Validation of Computer Simulations from a Kuhnian Perspective

von Eckhart Arnold

1 Introduction
2 Kuhn's philosophy of science
3 A revolution, but not a Kuhnian revolution: Computer simulations in science
4 Validation of Simulations from a Kuhnian perspective
    4.1 Do computer simulations require a new paradigm of validation?
    4.2 Validation of simulations and the Duhem-Quine-thesis
    4.3 Validation of social simulations
5 Summary and Conclusions

4.2 Validation of simulations and the Duhem-Quine-thesis

Another point frequently emphasized in the philosophy of simulation literature is that computer simulations can become highly complex. This is also one of the major differences between computer simulations and thought experiments, to which they are otherwise quite similar. At least in the natural sciences computer simulations can often be based on comprehensive and well tested theories, such as quantum mechanics, general relativity, Newton's of gravitation or - in engineering - the method of finite elements. But even in the natural sciences simulations cannot always be based on a single theory, but they sometimes rely on different theories from different origins. Climate simulations are a well-known example for this. And even where simulations are based on a single theory, they usually also draw on various sorts of approximations, local models and computational techniques. None of these can be derived from theory, so that they need independent credentials. This situation has been described in the philosophy of simulation literature as their being motley and partly autonomous (Winsberg 2003). This description echos a recent trend in the philosophy of science which emphasizes the importance and relative independence of models from theory (Morgan/Morrison 1999, Cartwright 1983).
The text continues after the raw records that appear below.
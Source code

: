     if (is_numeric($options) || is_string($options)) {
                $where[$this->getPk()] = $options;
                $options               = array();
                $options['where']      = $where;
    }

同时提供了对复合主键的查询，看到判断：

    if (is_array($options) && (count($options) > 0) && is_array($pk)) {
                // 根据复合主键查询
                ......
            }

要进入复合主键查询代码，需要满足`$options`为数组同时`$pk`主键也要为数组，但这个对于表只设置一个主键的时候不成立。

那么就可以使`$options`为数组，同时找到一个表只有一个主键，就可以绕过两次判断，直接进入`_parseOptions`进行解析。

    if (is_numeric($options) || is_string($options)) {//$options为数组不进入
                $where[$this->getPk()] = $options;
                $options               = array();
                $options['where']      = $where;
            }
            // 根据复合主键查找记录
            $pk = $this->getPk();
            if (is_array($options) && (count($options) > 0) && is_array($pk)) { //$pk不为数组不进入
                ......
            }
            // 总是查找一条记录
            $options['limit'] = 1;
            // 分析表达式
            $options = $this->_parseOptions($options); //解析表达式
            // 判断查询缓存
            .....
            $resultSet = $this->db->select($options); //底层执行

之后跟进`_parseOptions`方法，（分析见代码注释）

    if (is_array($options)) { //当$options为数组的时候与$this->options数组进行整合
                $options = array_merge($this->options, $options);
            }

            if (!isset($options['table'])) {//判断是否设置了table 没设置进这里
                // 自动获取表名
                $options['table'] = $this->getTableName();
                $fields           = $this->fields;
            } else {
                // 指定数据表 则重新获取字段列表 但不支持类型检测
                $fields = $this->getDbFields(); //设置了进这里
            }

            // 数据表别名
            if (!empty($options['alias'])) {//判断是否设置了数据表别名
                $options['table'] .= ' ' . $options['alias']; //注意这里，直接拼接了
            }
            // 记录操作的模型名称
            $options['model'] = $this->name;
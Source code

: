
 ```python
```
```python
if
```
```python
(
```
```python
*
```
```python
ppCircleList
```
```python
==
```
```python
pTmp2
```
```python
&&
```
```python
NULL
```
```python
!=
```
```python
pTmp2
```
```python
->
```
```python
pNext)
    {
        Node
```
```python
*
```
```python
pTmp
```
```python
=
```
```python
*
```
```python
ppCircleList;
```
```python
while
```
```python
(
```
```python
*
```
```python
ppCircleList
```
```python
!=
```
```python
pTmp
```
So, if simulations are knit together from many independent set pieces of theories, models, approximations, algorithmic optimizations etc., then the Duhem-Quine-thesis could point out a potential problem. A possible reading of the thesis assumes that if validation fails (for example, because an empirical prediction was made that turned out to be wrong), then one cannot know which part of the chain of theoretical reasoning failed that leads to the empirical prediction. In the case of computer simulations this means that one does not know whether the theory on which the simulation is based, the simplifications that may have been made in the course of modeling or, finally, the program code has failed.

By the same token, if this reading of Duhem-Quine is accurate, simulation scientists would - for better or worse - enjoy a great freedom of choice concerning where to make adjustments if a simulation fails, i.e. if it leads to unexpected, obviously false or no results at all. Some philosophers have even argued that scientists sometimes deliberately employ assumptions that are known to be false to make their simulations work. Among these are artificial viscosity (Winsberg 2015, sec. 8), or - another often cited example - “Arakawa's trick” (Lenhard 2007). Arakawa based a general circulation model of the world climate on physically false assumptions to make it work, which by the scientific community was accepted as a technical trick of trade.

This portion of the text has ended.